Aurora cop describes sex trafficking sting as ‘gut-wrenching’
It wasn’t all that long ago – 18 months, maybe two years – that Sgt. Alfredo Dean got a call from a woman in Virginia asking questions about human sex trafficking in the Fox Valley.
According to this caller, Virginia officials had identified this as a growing problem among gangs in that area, and she was curious if Aurora law enforcement was seeing a similar trend.
Dean, a police officer with Aurora Police Department’s Special Ops group, was surprised by the call. He didn’t have all that much to tell her because “in my 20 years” in law enforcement, “I’d not come across it.”
But he promised to keep his eyes open.
Last week, Deane led a six-week undercover sting operation that led to the arrest of eight men for allegedly soliciting underage children for sex.
“It was my first time taking a stab at it,” said Dean, who has worked undercover on narcotics and gangs at the local, state and federal levels the past 10 years. “Before all this, I had not paid a lot of attention to human sex trafficking.”

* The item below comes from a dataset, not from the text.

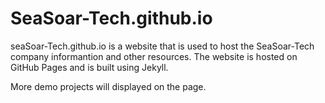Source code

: # SeaSoar-Tech.github.io

seaSoar-Tech.github.io is a website that is used to host the SeaSoar-Tech company informantion and other resources. The website is hosted on GitHub Pages and is built using Jekyll. 

More demo projects will displayed on the page.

The operation came out of a team sit-down, where the Special Ops officers asked themselves what they could do to better protect the community. That’s when their attention focused on human sex trafficking, which has been getting more attention lately as law enforcement, social workers, even politicians have begun conversations about what has been called “a dirty little secret” in many communities.

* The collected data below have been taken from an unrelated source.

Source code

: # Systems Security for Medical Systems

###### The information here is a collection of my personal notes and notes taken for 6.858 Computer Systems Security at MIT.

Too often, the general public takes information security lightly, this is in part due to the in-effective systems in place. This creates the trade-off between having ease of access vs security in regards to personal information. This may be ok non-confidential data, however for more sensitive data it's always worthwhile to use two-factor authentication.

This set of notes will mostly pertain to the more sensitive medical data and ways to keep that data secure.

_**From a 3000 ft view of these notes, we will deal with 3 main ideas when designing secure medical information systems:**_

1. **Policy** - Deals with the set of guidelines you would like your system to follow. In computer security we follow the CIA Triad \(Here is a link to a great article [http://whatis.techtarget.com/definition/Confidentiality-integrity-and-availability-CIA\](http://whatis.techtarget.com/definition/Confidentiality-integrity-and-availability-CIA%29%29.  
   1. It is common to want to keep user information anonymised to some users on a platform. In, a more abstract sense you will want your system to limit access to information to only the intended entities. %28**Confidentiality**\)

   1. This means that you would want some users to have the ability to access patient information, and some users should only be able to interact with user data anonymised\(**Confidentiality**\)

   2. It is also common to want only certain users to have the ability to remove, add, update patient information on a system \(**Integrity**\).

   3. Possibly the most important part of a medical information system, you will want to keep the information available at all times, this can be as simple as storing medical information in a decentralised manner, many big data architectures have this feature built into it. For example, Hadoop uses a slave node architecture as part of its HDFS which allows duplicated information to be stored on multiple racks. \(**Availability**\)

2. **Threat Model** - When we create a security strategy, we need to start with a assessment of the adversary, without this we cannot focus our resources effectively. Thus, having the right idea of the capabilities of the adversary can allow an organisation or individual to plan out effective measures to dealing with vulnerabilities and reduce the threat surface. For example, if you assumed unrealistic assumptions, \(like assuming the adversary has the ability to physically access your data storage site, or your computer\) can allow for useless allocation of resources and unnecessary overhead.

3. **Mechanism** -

In October, U.S. Rep. Randy Hultgren sponsored a forum on the topic at the Kane County Government Center that featured a panel of FBI agents, social workers and representatives from task forces set up to deal with this crime that’s been growing, in part, because of the prevalence of social media.
In the past, Aurora police had enjoyed successful partnerships with federal agents, and so, this Special Ops group teamed up with Custom Enforcement’s Homeland Security Investigations to try and crack down on human trafficking throughout the city.
“We were willing to try it,” he said of the sting operation. “Fortunately – or unfortunately, it’s been successful.”
The eight men charged with arranging to have sex with minors at an Aurora hotel come from Aurora, North Aurora, Oswego, Chicago, Hanover Park, Pennsylvania – and included those “young and old, from all nationalities and financial backgrounds,” noted Dean.
“They look like your average next door neighbor,” he added.
Dean called the undercover assignment “mentally draining” and “the most gut wrenching” police work he’s ever done. And that’s not because of the long hours and days on the sting that began in December.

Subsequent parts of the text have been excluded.